====== RECORDS TO USE ======
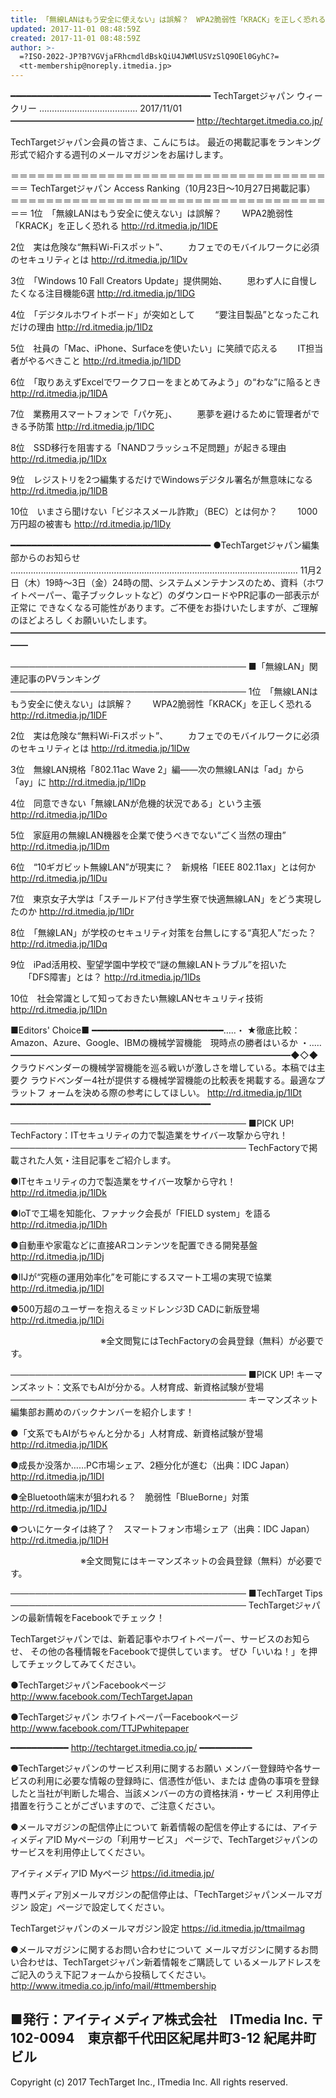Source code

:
 ```yaml
---
title: 「無線LANはもう安全に使えない」は誤解？　WPA2脆弱性「KRACK」を正しく恐れる【TechTargetランキング 17/11/01】
updated: 2017-11-01 08:48:59Z
created: 2017-11-01 08:48:59Z
author: >-
  =?ISO-2022-JP?B?VGVjaFRhcmdldBskQiU4JWMlUSVzSlQ9OEl0GyhC?=
  <tt-membership@noreply.itmedia.jp>
---
```


━━━━━━━━━━━━━━━━━━━━━━━━━━━━━━━━━━━━━━
TechTargetジャパン ウィークリー ………………………………… 2017/11/01
━━━━━━━━━━━━━━━━━━━━━ http://techtarget.itmedia.co.jp/

TechTargetジャパン会員の皆さま、こんにちは。
最近の掲載記事をランキング形式で紹介する週刊のメールマガジンをお届けします。

＝＝＝＝＝＝＝＝＝＝＝＝＝＝＝＝＝＝＝＝＝＝＝＝＝＝＝＝＝＝＝＝＝＝＝＝＝＝
TechTargetジャパン Access Ranking（10月23日〜10月27日掲載記事）
＝＝＝＝＝＝＝＝＝＝＝＝＝＝＝＝＝＝＝＝＝＝＝＝＝＝＝＝＝＝＝＝＝＝＝＝＝＝
1位　「無線LANはもう安全に使えない」は誤解？
　　WPA2脆弱性「KRACK」を正しく恐れる
http://rd.itmedia.jp/1lDE

2位　実は危険な“無料Wi-Fiスポット”、
　　カフェでのモバイルワークに必須のセキュリティとは
http://rd.itmedia.jp/1lDv

3位　「Windows 10 Fall Creators Update」提供開始、
　　思わず人に自慢したくなる注目機能6選
http://rd.itmedia.jp/1lDG

4位　「デジタルホワイトボード」が突如として
　　“要注目製品”となったこれだけの理由
http://rd.itmedia.jp/1lDz

5位　社員の「Mac、iPhone、Surfaceを使いたい」に笑顔で応える
　　IT担当者がやるべきこと
http://rd.itmedia.jp/1lDD

6位　「取りあえずExcelでワークフローをまとめてみよう」の“わな”に陥るとき
http://rd.itmedia.jp/1lDA

7位　業務用スマートフォンで「パケ死」、
　　悪夢を避けるために管理者ができる予防策
http://rd.itmedia.jp/1lDC

8位　SSD移行を阻害する「NANDフラッシュ不足問題」が起きる理由
http://rd.itmedia.jp/1lDx

9位　レジストリを2つ編集するだけでWindowsデジタル署名が無意味になる
http://rd.itmedia.jp/1lDB

10位　いまさら聞けない「ビジネスメール詐欺」（BEC）とは何か？
　　1000万円超の被害も
http://rd.itmedia.jp/1lDy

━━━━━━━━━━━━━━━━━━━━━━━━━━━━━━━━━━━━━━
●TechTargetジャパン編集部からのお知らせ
……………………………………………………………………………………………………
11月2日（木）19時〜3日（金）24時の間、システムメンテナンスのため、資料（ホワ
イトペーパー、電子ブックレットなど）のダウンロードやPR記事の一部表示が正常に
できなくなる可能性があります。ご不便をお掛けいたしますが、ご理解のほどよろし
くお願いいたします。
━━━━━━━━━━━━━━━━━━━━━━━━━━━━━━━━━━━━━━

──────────────────────────────────────
■「無線LAN」関連記事のPVランキング
──────────────────────────────────────
1位　「無線LANはもう安全に使えない」は誤解？
　　WPA2脆弱性「KRACK」を正しく恐れる
http://rd.itmedia.jp/1lDF

2位　実は危険な“無料Wi-Fiスポット”、
　　カフェでのモバイルワークに必須のセキュリティとは
http://rd.itmedia.jp/1lDw

3位　無線LAN規格「802.11ac Wave 2」編——次の無線LANは「ad」から「ay」に
http://rd.itmedia.jp/1lDp

4位　同意できない「無線LANが危機的状況である」という主張
http://rd.itmedia.jp/1lDo

5位　家庭用の無線LAN機器を企業で使うべきでない“ごく当然の理由”
http://rd.itmedia.jp/1lDm

6位　“10ギガビット無線LAN”が現実に？　新規格「IEEE 802.11ax」とは何か
http://rd.itmedia.jp/1lDu

7位　東京女子大学は「スチールドア付き学生寮で快適無線LAN」をどう実現したのか
http://rd.itmedia.jp/1lDr

8位　「無線LAN」が学校のセキュリティ対策を台無しにする“真犯人”だった？
http://rd.itmedia.jp/1lDq

9位　iPad活用校、聖望学園中学校で“謎の無線LANトラブル”を招いた
　　「DFS障害」とは？
http://rd.itmedia.jp/1lDs

10位　社会常識として知っておきたい無線LANセキュリティ技術
http://rd.itmedia.jp/1lDn

■Editors' Choice■ ━━━━━━━━━━━━━━━━━━━━━━━━━…‥・
★徹底比較：Amazon、Azure、Google、IBMの機械学習機能　現時点の勝者はいるか
・‥…━━━━━━━━━━━━━━━━━━━━━━━━━━━━━━━━◆◇◆
クラウドベンダーの機械学習機能を巡る戦いが激しさを増している。本稿では主要ク
ラウドベンダー4社が提供する機械学習機能の比較表を掲載する。最適なプラットフ
ォームを決める際の参考にしてほしい。
http://rd.itmedia.jp/1lDt
━━━━━━━━━━━━━━━━━━━━━━━━━━━━━━━━━━━━━━

──────────────────────────────────────
■PICK UP! TechFactory：ITセキュリティの力で製造業をサイバー攻撃から守れ！
──────────────────────────────────────
TechFactoryで掲載された人気・注目記事をご紹介します。

●ITセキュリティの力で製造業をサイバー攻撃から守れ！
http://rd.itmedia.jp/1lDk

●IoTで工場を知能化、ファナック会長が「FIELD system」を語る
http://rd.itmedia.jp/1lDh

●自動車や家電などに直接ARコンテンツを配置できる開発基盤
http://rd.itmedia.jp/1lDj

●IIJが“究極の運用効率化”を可能にするスマート工場の実現で協業
http://rd.itmedia.jp/1lDl

●500万超のユーザーを抱えるミッドレンジ3D CADに新版登場
http://rd.itmedia.jp/1lDi

　　　　　　　　　　 ※全文閲覧にはTechFactoryの会員登録（無料）が必要です。

──────────────────────────────────────
■PICK UP! キーマンズネット：文系でもAIが分かる。人材育成、新資格試験が登場
──────────────────────────────────────
キーマンズネット編集部お薦めのバックナンバーを紹介します！

●「文系でもAIがちゃんと分かる」人材育成、新資格試験が登場
http://rd.itmedia.jp/1lDK

●成長か没落か……PC市場シェア、2極分化が進む（出典：IDC Japan）
http://rd.itmedia.jp/1lDI

●全Bluetooth端末が狙われる？　脆弱性「BlueBorne」対策
http://rd.itmedia.jp/1lDJ

●ついにケータイは終了？　スマートフォン市場シェア（出典：IDC Japan）
http://rd.itmedia.jp/1lDH

　　　　　　　　※全文閲覧にはキーマンズネットの会員登録（無料）が必要です。

──────────────────────────────────────
■TechTarget Tips
──────────────────────────────────────
TechTargetジャパンの最新情報をFacebookでチェック！

TechTargetジャパンでは、新着記事やホワイトペーパー、サービスのお知らせ、
その他の各種情報をFacebookで提供しています。
ぜひ「いいね！」を押してチェックしてみてください。

●TechTargetジャパンFacebookページ
http://www.facebook.com/TechTargetJapan

●TechTargetジャパン ホワイトペーパーFacebookページ
http://www.facebook.com/TTJPwhitepaper

━━━━━━━━━━━ http://techtarget.itmedia.co.jp/ ━━━━━━━━━━

●TechTargetジャパンのサービス利用に関するお願い
メンバー登録時や各サービスの利用に必要な情報の登録時に、信憑性が低い、または
虚偽の事項を登録したと当社が判断した場合、当該メンバーの方の資格抹消・サービ
ス利用停止措置を行うことがございますので、ご注意ください。

●メールマガジンの配信停止について
新着情報の配信を停止するには、アイティメディアID Myページの「利用サービス」
ページで、TechTargetジャパンのサービスを利用停止してください。

アイティメディアID Myページ
https://id.itmedia.jp/

専門メディア別メールマガジンの配信停止は、「TechTargetジャパンメールマガジン
設定」ページで設定してください。

TechTargetジャパンのメールマガジン設定
https://id.itmedia.jp/ttmailmag

●メールマガジンに関するお問い合わせについて
メールマガジンに関するお問い合わせは、TechTargetジャパン新着情報をご購読して
いるメールアドレスをご記入のうえ下記フォームから投稿してください。
http://www.itmedia.co.jp/info/mail/#ttmembership

■発行：アイティメディア株式会社　ITmedia Inc.
〒102-0094　東京都千代田区紀尾井町3-12 紀尾井町ビル
----------------------------------------------------------------------------
Copyright (c) 2017 TechTarget Inc., ITmedia Inc. All rights reserved.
======
The expected answer is an exact copy of the lines above, beginning at the line with "悪夢を避けるために管理者ができる予防策" and ending at the line with "http://rd.itmedia.jp/1lDn", with both ends in.

> **RESULT OF THIS TASK**
　　悪夢を避けるために管理者ができる予防策
http://rd.itmedia.jp/1lDC

8位　SSD移行を阻害する「NANDフラッシュ不足問題」が起きる理由
http://rd.itmedia.jp/1lDx

9位　レジストリを2つ編集するだけでWindowsデジタル署名が無意味になる
http://rd.itmedia.jp/1lDB

10位　いまさら聞けない「ビジネスメール詐欺」（BEC）とは何か？
　　1000万円超の被害も
http://rd.itmedia.jp/1lDy

━━━━━━━━━━━━━━━━━━━━━━━━━━━━━━━━━━━━━━
●TechTargetジャパン編集部からのお知らせ
……………………………………………………………………………………………………
11月2日（木）19時〜3日（金）24時の間、システムメンテナンスのため、資料（ホワ
イトペーパー、電子ブックレットなど）のダウンロードやPR記事の一部表示が正常に
できなくなる可能性があります。ご不便をお掛けいたしますが、ご理解のほどよろし
くお願いいたします。
━━━━━━━━━━━━━━━━━━━━━━━━━━━━━━━━━━━━━━

──────────────────────────────────────
■「無線LAN」関連記事のPVランキング
──────────────────────────────────────
1位　「無線LANはもう安全に使えない」は誤解？
　　WPA2脆弱性「KRACK」を正しく恐れる
http://rd.itmedia.jp/1lDF

2位　実は危険な“無料Wi-Fiスポット”、
　　カフェでのモバイルワークに必須のセキュリティとは
http://rd.itmedia.jp/1lDw

3位　無線LAN規格「802.11ac Wave 2」編——次の無線LANは「ad」から「ay」に
http://rd.itmedia.jp/1lDp

4位　同意できない「無線LANが危機的状況である」という主張
http://rd.itmedia.jp/1lDo

5位　家庭用の無線LAN機器を企業で使うべきでない“ごく当然の理由”
http://rd.itmedia.jp/1lDm

6位　“10ギガビット無線LAN”が現実に？　新規格「IEEE 802.11ax」とは何か
http://rd.itmedia.jp/1lDu

7位　東京女子大学は「スチールドア付き学生寮で快適無線LAN」をどう実現したのか
http://rd.itmedia.jp/1lDr

8位　「無線LAN」が学校のセキュリティ対策を台無しにする“真犯人”だった？
http://rd.itmedia.jp/1lDq

9位　iPad活用校、聖望学園中学校で“謎の無線LANトラブル”を招いた
　　「DFS障害」とは？
http://rd.itmedia.jp/1lDs

10位　社会常識として知っておきたい無線LANセキュリティ技術
http://rd.itmedia.jp/1lDn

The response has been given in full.